Tak seorang pun diantara kita yang ingin menderita di masa tuanya. Selama usia muda orang berupaya meraih masa depan yang bahagia. Segala macam cara ditempuh untuk memperoleh harta sebanyak-banyaknya, jabatan dan popularitas, sehingga bisa hidup dengan tenang di masa tuanya. Namun seringkali masa depan yang direncanakan itu hanya terbatas hari tua. Jarang sekali kita menemukan seseorang yang dengan sadar merencanakan kehidupan abadi sejak usia muda. Malahan ada orang yang hidup dalam semboyan “reguklah kenikmatan hidup sekarang ini sepuas mungkin, karena sesudah kematian tak ada lagi kesempatan untuk menikmati semua itu”.
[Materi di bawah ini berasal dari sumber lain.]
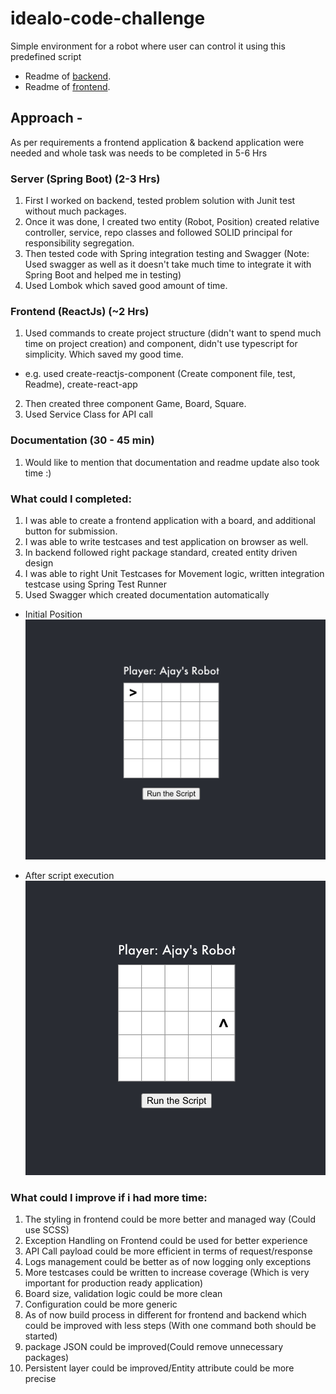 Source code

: # idealo-code-challenge
Simple environment for a robot where user can control it using this predefined script

- Readme of [backend](backend).
- Readme of [frontend](frontend).

## Approach - 
As per requirements a frontend application & backend application were needed and whole task was needs to be completed in 5-6 Hrs

### Server (Spring Boot) (2-3 Hrs)
1. First I worked on backend, tested problem solution with Junit test without much packages.
2. Once it was done, I created two entity (Robot, Position) created relative controller, service, repo classes and followed SOLID principal for responsibility segregation.
3. Then tested code with Spring integration testing and Swagger (Note: Used swagger as well as it doesn't take much time to integrate it with Spring Boot and helped me in testing)
4. Used Lombok which saved good amount of time.

### Frontend (ReactJs) (~2 Hrs)
1. Used commands to create project structure (didn't want to spend much time on project creation) and component, didn't use typescript for simplicity. Which saved my good time.
  - e.g. used create-reactjs-component (Create component file, test, Readme), create-react-app 
2. Then created three component Game, Board, Square.
3. Used Service Class for API call

### Documentation (30 - 45 min)
1. Would like to mention that documentation and readme update also took time :) 

### What could I completed:
1. I was able to create a frontend application with a board, and additional button for submission.
2. I was able to write testcases and test application on browser as well.
3. In backend followed right package standard, created entity driven design
4. I was able to right Unit Testcases for Movement logic, written integration testcase using Spring Test Runner
5. Used Swagger which created documentation automatically

- Initial Position
![initial](files/1.png "Optional title")

- After script execution
![initial](files/2.png "Optional title")

### What could I improve if i had more time:
1. The styling in frontend could be more better and managed way (Could use SCSS)
2. Exception Handling on Frontend could be used for better experience 
3. API Call payload could be more efficient in terms of request/response
4. Logs management could be better as of now logging only exceptions
5. More testcases could be written to increase coverage (Which is very important for production ready application)
6. Board size, validation logic could be more clean
7. Configuration could be more generic
8. As of now build process in different for frontend and backend which could be improved with less steps (With one command both should be started)
9. package JSON could be improved(Could remove unnecessary packages)
10. Persistent layer could be improved/Entity attribute could be more precise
Bacaan hari ini mengungkapkan dengan bagus apa yang harus dipilih. Ketika Tuhan menampakkan diri kepada raja Salomo, Tuhan mempersilahkan raja Salomo untuk meminta apa saja. Lain halnya dengan Raja Salomo. Ia mengharapkan agar Tuhan memberikan kepadanya “hati” yang mampu memahami hukum, karena dengan itu ia dapat memimpin rakyatnya dengan bijaksana. Ia sadar bahwa kekayaan dan usia panjang akan di karuniakan Allah kepadanya dengan cuma-cuma, kalau ia berusaha dengan penuh keyakinan pada Allah. Allah tidak pernah meninggalkan hamba-Nya yang setia. Inilah sebabnya maka raja Salomo menjadi lambang kebijaksanaan Kristen. Berkat rahmat Allah ia mampu memutuskan perkara dengan adil.
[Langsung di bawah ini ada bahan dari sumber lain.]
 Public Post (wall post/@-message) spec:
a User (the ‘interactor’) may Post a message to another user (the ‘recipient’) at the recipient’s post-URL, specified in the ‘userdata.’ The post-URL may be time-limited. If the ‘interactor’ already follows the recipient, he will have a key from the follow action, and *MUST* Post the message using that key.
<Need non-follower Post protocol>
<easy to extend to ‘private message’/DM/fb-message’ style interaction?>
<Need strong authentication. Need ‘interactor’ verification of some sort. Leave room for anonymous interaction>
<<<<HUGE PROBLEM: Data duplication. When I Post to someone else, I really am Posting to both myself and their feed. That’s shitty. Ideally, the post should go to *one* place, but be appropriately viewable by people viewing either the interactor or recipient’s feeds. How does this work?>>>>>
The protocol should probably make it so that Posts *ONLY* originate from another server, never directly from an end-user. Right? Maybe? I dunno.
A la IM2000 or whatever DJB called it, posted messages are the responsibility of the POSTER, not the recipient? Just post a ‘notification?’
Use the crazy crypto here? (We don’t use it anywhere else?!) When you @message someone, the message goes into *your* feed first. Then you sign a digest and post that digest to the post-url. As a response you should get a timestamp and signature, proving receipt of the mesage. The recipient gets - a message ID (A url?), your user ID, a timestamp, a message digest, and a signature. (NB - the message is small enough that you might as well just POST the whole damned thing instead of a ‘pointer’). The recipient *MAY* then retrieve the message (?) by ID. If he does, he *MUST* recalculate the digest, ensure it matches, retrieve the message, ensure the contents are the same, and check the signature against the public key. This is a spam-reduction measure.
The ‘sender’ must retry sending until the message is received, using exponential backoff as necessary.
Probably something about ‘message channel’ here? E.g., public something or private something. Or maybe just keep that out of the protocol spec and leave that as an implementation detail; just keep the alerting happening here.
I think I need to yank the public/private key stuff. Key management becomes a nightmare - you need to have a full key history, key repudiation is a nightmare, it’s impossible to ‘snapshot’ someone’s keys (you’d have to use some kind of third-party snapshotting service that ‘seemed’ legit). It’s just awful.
Santo Paulus menulis di dalam suratnya kepada jemaat di Roma, “saudara-saudara kita tahu sekarang, bahwa Allah turut bekerja dalam segala sesuatu untuk mendatangkan kebaikan kepada mereka yang mengasihi Dia, yaitu bagi mereka yang terpanggil sesuai dengan rencana Allah “ (Rom 8:28). Rencana Allah ialah supaya kita bisa serupa dengan Yesus Kristus, Putera-Nya. Oleh sebab itu orang yang selalu berusaha di dalam kehidupannya setiap hari mencontoh corak kehidupan Yesus, dialah yang dikatakan bijaksana. Kristus yang telah menjadi “yang sulung” dari kita semua, telah bangkit mendahului kita masuk ke dalam kebahagiaan abadi bersama Allah. Itulah tujuan hidup yang ditunjuk Yesus kepada kita. Janganlah nanti di pengadilan terakhir kita termasuk “ikan yang tidak bagus” yang akan dibuang.
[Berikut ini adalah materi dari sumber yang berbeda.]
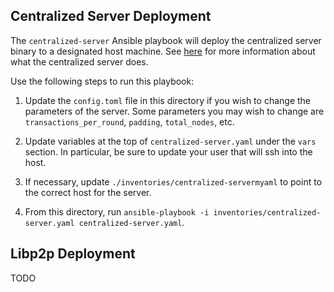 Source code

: ## Centralized Server Deployment

The `centralized-server` Ansible playbook will deploy the centralized server binary to a designated host machine.  See [here](../../centralized_server/README.md) for more information about what the centralized server does.  

Use the following steps to run this playbook: 
1. Update the `config.toml` file in this directory if you wish to change the parameters of the server.  Some parameters you may wish to change are `transactions_per_round`, `padding`, `total_nodes`, etc. 

2. Update variables at the top of `centralized-server.yaml` under the `vars` section.  In particular, be sure to update your user that will ssh into the host.

3. If necessary, update `./inventories/centralized-servermyaml` to point to the correct host for the server.

4. From this directory, run `ansible-playbook -i inventories/centralized-server.yaml centralized-server.yaml`.

## Libp2p Deployment

TODO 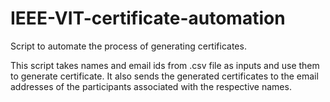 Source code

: # IEEE-VIT-certificate-automation
Script to automate the process of generating certificates.

This script takes names and email ids from .csv file as inputs and use them to generate certificate. It also sends the generated certificates to the email addresses of the participants associated with the respective names.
Menurut Matius kebahagiaan abadi merupakan harta yang seharusnya di cari lebih dahulu. Kebahagiaan abadi adalah mutiara yang mahal harganya yang seharusnya dibeli lebih dahulu. Janganlah mencari harta dan mutiara itu jauh di atas langit, karena ia terpendam di ladang kehidupanmu yang nyata sekarang ini. Kebahagiaan abadi hendaknya dicari di dalam rumah tangga, pekerjaan dan di dalam dunia pergaulan kita, dan terutama di dalam hati kita sendiri. Carilah rupa Allah di dalam diri kita masing-masing, karena kekayaan dan popularitas diri dapat mengaburkan rupa Allah yang ada di dalam diri kita.

Itulah sebabnya raja Salomo meminta kepada Allah hati yang penuh pengertian menimbang perkara, nurani yang terbuka terhadap Allah dan sesame. Kekayaan harta akan tinggal di dunia dan kemasyuran akan hanya tinggal nama setelah kita mati, tetapi manusia yang hidup di dalam perkenaan Allah akan hidup abadi. Yesus mengatakan, carilah dahulu kerajaan Allah, maka semua yang lain akan ditambahkan kepadamu. Inilah yang namanya kebijaksanaan Kristen.